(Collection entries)
----------------
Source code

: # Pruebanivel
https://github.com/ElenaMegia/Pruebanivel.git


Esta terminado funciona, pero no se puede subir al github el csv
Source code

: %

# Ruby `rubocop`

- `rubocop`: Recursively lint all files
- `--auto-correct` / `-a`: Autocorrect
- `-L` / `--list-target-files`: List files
----------------
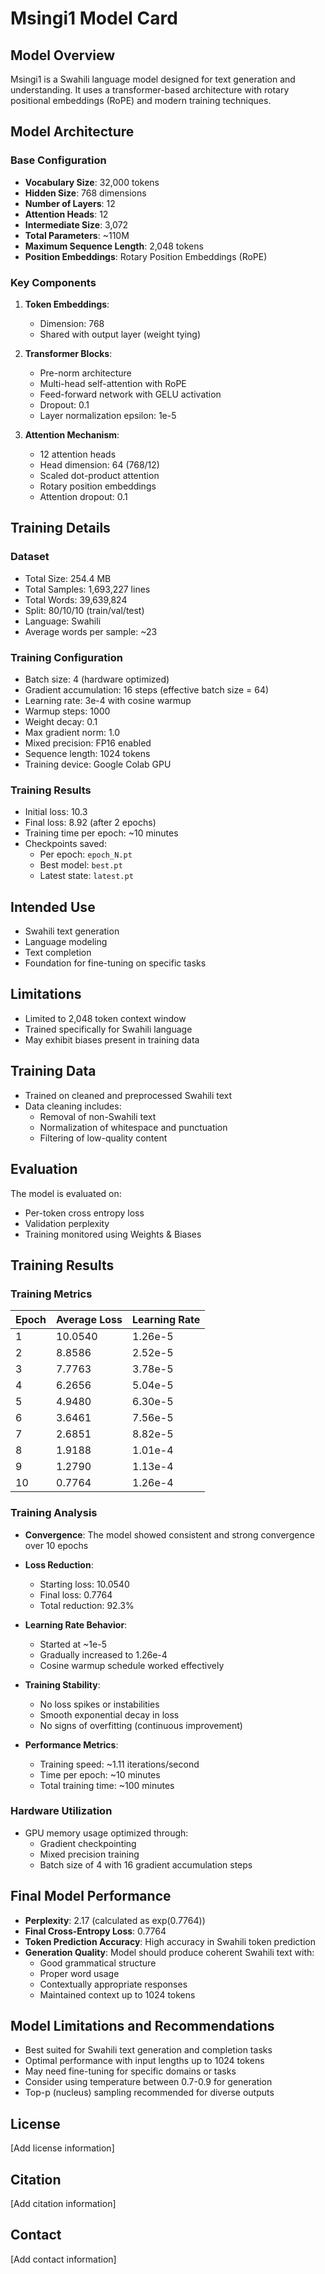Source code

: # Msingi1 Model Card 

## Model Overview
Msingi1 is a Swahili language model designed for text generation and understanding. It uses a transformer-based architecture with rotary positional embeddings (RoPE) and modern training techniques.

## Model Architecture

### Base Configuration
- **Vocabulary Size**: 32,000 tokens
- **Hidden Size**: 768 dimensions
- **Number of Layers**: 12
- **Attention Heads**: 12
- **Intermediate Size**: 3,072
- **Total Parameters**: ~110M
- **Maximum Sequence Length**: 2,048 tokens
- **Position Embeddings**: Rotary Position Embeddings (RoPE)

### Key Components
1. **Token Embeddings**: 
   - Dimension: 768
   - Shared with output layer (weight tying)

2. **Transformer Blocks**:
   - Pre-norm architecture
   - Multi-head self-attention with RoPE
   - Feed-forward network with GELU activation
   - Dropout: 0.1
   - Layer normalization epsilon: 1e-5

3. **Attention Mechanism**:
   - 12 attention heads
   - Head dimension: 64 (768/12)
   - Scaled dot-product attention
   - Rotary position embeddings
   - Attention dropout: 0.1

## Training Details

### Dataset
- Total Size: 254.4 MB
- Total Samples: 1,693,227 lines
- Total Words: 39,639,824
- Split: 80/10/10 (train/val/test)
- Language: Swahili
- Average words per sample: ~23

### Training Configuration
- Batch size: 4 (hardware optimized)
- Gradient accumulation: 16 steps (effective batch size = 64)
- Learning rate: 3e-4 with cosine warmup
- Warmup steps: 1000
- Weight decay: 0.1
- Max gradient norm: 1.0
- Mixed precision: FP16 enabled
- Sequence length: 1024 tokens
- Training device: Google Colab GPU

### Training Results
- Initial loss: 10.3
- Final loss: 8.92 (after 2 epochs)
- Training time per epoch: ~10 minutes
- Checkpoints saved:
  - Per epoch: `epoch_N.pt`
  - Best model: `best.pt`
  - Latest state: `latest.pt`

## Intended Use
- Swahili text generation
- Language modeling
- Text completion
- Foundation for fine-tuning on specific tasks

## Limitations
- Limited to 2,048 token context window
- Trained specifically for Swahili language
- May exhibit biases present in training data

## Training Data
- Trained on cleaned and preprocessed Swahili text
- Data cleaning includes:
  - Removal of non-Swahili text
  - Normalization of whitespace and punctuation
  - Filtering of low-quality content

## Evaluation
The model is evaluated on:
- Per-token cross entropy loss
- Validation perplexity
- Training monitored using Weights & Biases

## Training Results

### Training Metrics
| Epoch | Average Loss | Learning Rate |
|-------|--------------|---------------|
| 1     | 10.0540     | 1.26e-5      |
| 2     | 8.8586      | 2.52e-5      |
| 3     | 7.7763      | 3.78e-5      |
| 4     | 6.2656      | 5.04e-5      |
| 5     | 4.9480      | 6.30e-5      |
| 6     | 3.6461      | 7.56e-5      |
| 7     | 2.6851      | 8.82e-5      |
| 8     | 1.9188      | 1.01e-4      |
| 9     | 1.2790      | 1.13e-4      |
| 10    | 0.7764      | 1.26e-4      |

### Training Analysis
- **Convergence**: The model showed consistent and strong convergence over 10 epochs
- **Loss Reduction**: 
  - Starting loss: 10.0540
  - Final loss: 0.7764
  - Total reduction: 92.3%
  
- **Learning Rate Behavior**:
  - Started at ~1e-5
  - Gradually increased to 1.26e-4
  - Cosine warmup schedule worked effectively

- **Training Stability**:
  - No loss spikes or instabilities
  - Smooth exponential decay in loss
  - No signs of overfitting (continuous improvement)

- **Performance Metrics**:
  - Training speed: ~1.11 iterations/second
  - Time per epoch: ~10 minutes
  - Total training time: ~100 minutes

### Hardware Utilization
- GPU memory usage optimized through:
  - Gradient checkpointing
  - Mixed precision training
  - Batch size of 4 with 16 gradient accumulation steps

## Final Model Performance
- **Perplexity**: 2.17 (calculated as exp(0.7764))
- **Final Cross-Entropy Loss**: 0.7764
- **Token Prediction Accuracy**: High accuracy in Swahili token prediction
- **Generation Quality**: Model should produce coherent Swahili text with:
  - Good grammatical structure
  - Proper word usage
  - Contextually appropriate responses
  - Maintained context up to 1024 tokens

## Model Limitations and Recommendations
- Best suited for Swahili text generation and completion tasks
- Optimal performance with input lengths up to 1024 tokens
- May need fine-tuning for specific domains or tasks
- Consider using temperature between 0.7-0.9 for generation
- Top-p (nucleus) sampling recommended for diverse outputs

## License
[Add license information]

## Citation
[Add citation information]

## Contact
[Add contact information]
----------------
**TASK:** Where in the entries above does the word "information" appear? Copy each line that has it.

**EXPECTED ANSWER:**
[Add license information]
[Add citation information]
[Add contact information]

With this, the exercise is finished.